[Start of Attachment]

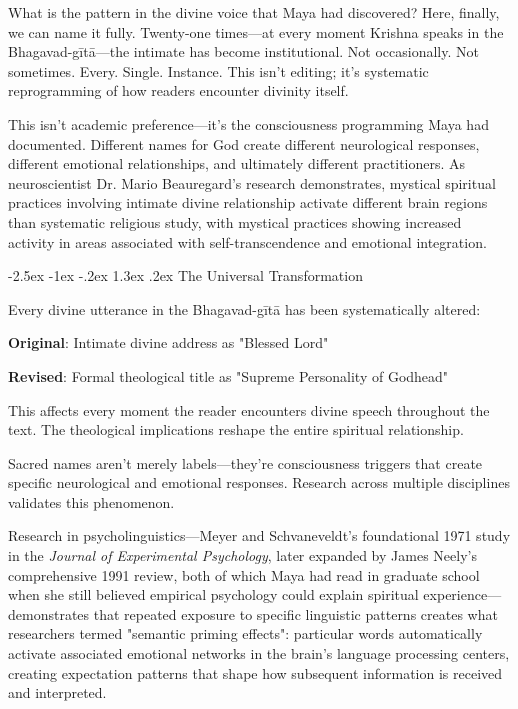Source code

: \documentclass[12pt,twoside]{book}
\makeatletter
\renewcommand\section{\@startsection{section}{1}{\z@}%
{-2.5ex \@plus -1ex \@minus -.2ex}%
{1.3ex \@plus.2ex}%
{\normalfont\Large\bfseries}}
\makeatother
\begin{document}
\normalfont\justifying
What is the pattern in the divine voice that Maya had discovered? Here, finally, we can name it fully. Twenty-one times—at every moment Krishna speaks in the Bhagavad-gītā—the intimate has become institutional. Not occasionally. Not sometimes. Every. Single. Instance. This isn't editing; it's systematic reprogramming of how readers encounter divinity itself.

This isn't academic preference—it's the consciousness programming Maya had documented. Different names for God create different neurological responses, different emotional relationships, and ultimately different practitioners. As neuroscientist Dr. Mario Beauregard's research demonstrates, mystical spiritual practices involving intimate divine relationship activate different brain regions than systematic religious study, with mystical practices showing increased activity in areas associated with self-transcendence and emotional integration.

\vspace{-0.5cm}
\section{The Universal Transformation}
\label{sec:orgc6cb313}

Every divine utterance in the Bhagavad-gītā has been systematically altered:

\textbf{\textbf{Original}}: Intimate divine address as "Blessed Lord"

\textbf{\textbf{Revised}}: Formal theological title as "Supreme Personality of Godhead"

This affects every moment the reader encounters divine speech throughout the text. The theological implications reshape the entire spiritual relationship.


Sacred names aren't merely labels—they're consciousness triggers that create specific neurological and emotional responses. Research across multiple disciplines validates this phenomenon.

Research in psycholinguistics—Meyer and Schvaneveldt's foundational 1971 study in the \emph{Journal of Experimental Psychology}, later expanded by James Neely's comprehensive 1991 review, both of which Maya had read in graduate school when she still believed empirical psychology could explain spiritual experience—demonstrates that repeated exposure to specific linguistic patterns creates what researchers termed "semantic priming effects": particular words automatically activate associated emotional networks in the brain's language processing centers, creating expectation patterns that shape how subsequent information is received and interpreted.
\end{document}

[End of Attachment]

# YOUR TASK:
Give back exactly the lines from the one with "Research in psycholinguistics—Meyer" through the final line of the material, both ends included, and no others.

# RESULT OF THE TASK:
Research in psycholinguistics—Meyer and Schvaneveldt's foundational 1971 study in the \emph{Journal of Experimental Psychology}, later expanded by James Neely's comprehensive 1991 review, both of which Maya had read in graduate school when she still believed empirical psychology could explain spiritual experience—demonstrates that repeated exposure to specific linguistic patterns creates what researchers termed "semantic priming effects": particular words automatically activate associated emotional networks in the brain's language processing centers, creating expectation patterns that shape how subsequent information is received and interpreted.
\end{document}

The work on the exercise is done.